Work task – Go over each line of the entries below, count those with "Prometheus", and give only the count.

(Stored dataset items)
╭──

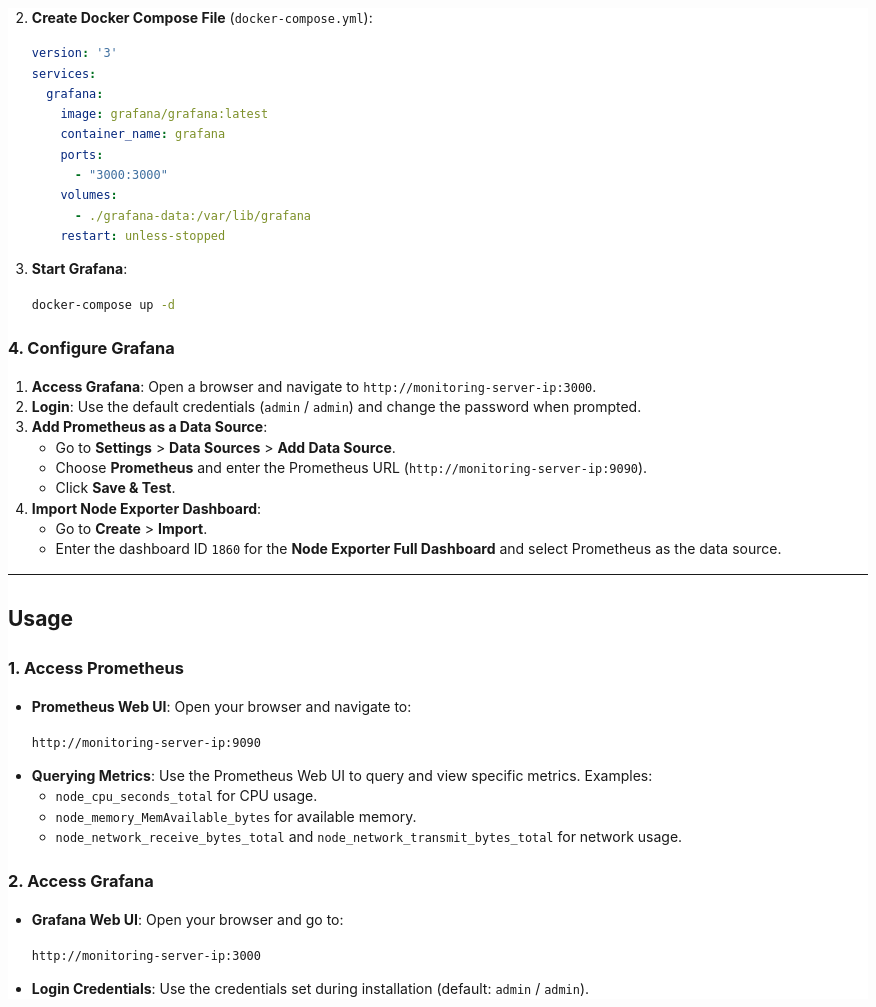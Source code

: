 2. **Create Docker Compose File** (`docker-compose.yml`):
   ```yaml
   version: '3'
   services:
     grafana:
       image: grafana/grafana:latest
       container_name: grafana
       ports:
         - "3000:3000"
       volumes:
         - ./grafana-data:/var/lib/grafana
       restart: unless-stopped
   ```

3. **Start Grafana**:
   ```bash
   docker-compose up -d
   ```

### 4. Configure Grafana

1. **Access Grafana**: Open a browser and navigate to `http://monitoring-server-ip:3000`.
2. **Login**: Use the default credentials (`admin` / `admin`) and change the password when prompted.
3. **Add Prometheus as a Data Source**:
   - Go to **Settings** > **Data Sources** > **Add Data Source**.
   - Choose **Prometheus** and enter the Prometheus URL (`http://monitoring-server-ip:9090`).
   - Click **Save & Test**.
4. **Import Node Exporter Dashboard**:
   - Go to **Create** > **Import**.
   - Enter the dashboard ID `1860` for the **Node Exporter Full Dashboard** and select Prometheus as the data source.

---

## Usage

### 1. Access Prometheus

- **Prometheus Web UI**: Open your browser and navigate to:
  ```url
  http://monitoring-server-ip:9090
  ```
- **Querying Metrics**: Use the Prometheus Web UI to query and view specific metrics. Examples:
  - `node_cpu_seconds_total` for CPU usage.
  - `node_memory_MemAvailable_bytes` for available memory.
  - `node_network_receive_bytes_total` and `node_network_transmit_bytes_total` for network usage.

### 2. Access Grafana

- **Grafana Web UI**: Open your browser and go to:
  ```url
  http://monitoring-server-ip:3000
  ```
- **Login Credentials**: Use the credentials set during installation (default: `admin` / `admin`).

╰──

Response for this exercise – 6